Once the pictures have been removed, repeat the remainder of the records exactly.

..............................

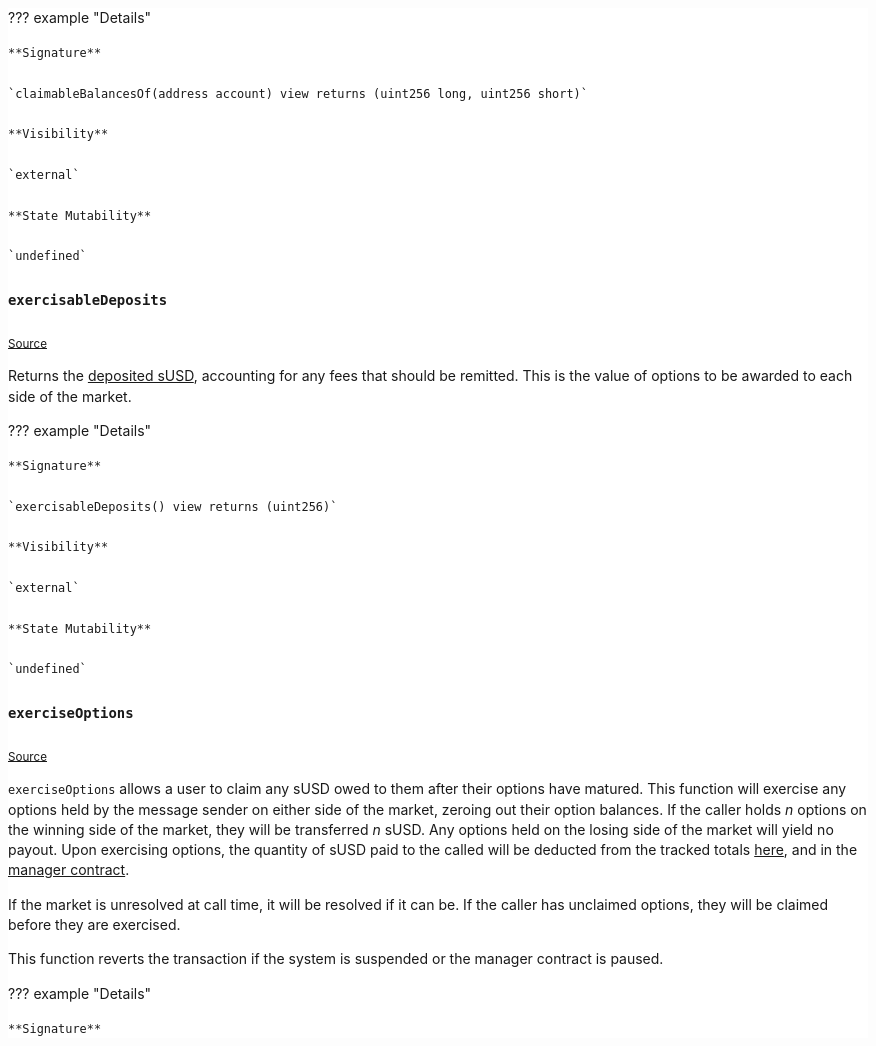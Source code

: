 ??? example "Details"

    **Signature**

    `claimableBalancesOf(address account) view returns (uint256 long, uint256 short)`

    **Visibility**

    `external`

    **State Mutability**

    `undefined`

### `exercisableDeposits`

<sub>[Source](https://github.com/Synthetixio/synthetix/tree/v2.41.0-alpha/contracts/BinaryOptionMarket.sol#L353)</sub>

Returns the [deposited sUSD](#deposited), accounting for any fees that should be remitted. This is the value
of options to be awarded to each side of the market.

??? example "Details"

    **Signature**

    `exercisableDeposits() view returns (uint256)`

    **Visibility**

    `external`

    **State Mutability**

    `undefined`

### `exerciseOptions`

<sub>[Source](https://github.com/Synthetixio/synthetix/tree/v2.41.0-alpha/contracts/BinaryOptionMarket.sol#L531)</sub>

`exerciseOptions` allows a user to claim any sUSD owed to them after their options have matured.
This function will exercise any options held by the message sender on either side of the market,
zeroing out their option balances. If the caller holds $n$ options on the winning side of the market,
they will be transferred $n$ sUSD. Any options held on the losing side of the market will yield no
payout. Upon exercising options, the quantity of sUSD paid to the called will be deducted from
the tracked totals [here](#deposited), and in the [manager contract](BinaryOptionMarketManager.md#totaldeposited).

If the market is unresolved at call time, it will be resolved if it can be. If the caller
has unclaimed options, they will be claimed before they are exercised.

This function reverts the transaction if the system is suspended or the manager contract is paused.

??? example "Details"

    **Signature**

..............................

## Answer space
Source code

: ??? example "Details"

    **Signature**

    `claimableBalancesOf(address account) view returns (uint256 long, uint256 short)`

    **Visibility**

    `external`

    **State Mutability**

    `undefined`

### `exercisableDeposits`

<sub>[Source](https://github.com/Synthetixio/synthetix/tree/v2.41.0-alpha/contracts/BinaryOptionMarket.sol#L353)</sub>

Returns the [deposited sUSD](#deposited), accounting for any fees that should be remitted. This is the value
of options to be awarded to each side of the market.

??? example "Details"

    **Signature**

    `exercisableDeposits() view returns (uint256)`

    **Visibility**

    `external`

    **State Mutability**

    `undefined`

### `exerciseOptions`

<sub>[Source](https://github.com/Synthetixio/synthetix/tree/v2.41.0-alpha/contracts/BinaryOptionMarket.sol#L531)</sub>

`exerciseOptions` allows a user to claim any sUSD owed to them after their options have matured.
This function will exercise any options held by the message sender on either side of the market,
zeroing out their option balances. If the caller holds $n$ options on the winning side of the market,
they will be transferred $n$ sUSD. Any options held on the losing side of the market will yield no
payout. Upon exercising options, the quantity of sUSD paid to the called will be deducted from
the tracked totals [here](#deposited), and in the [manager contract](BinaryOptionMarketManager.md#totaldeposited).

If the market is unresolved at call time, it will be resolved if it can be. If the caller
has unclaimed options, they will be claimed before they are exercised.

This function reverts the transaction if the system is suspended or the manager contract is paused.

??? example "Details"

    **Signature**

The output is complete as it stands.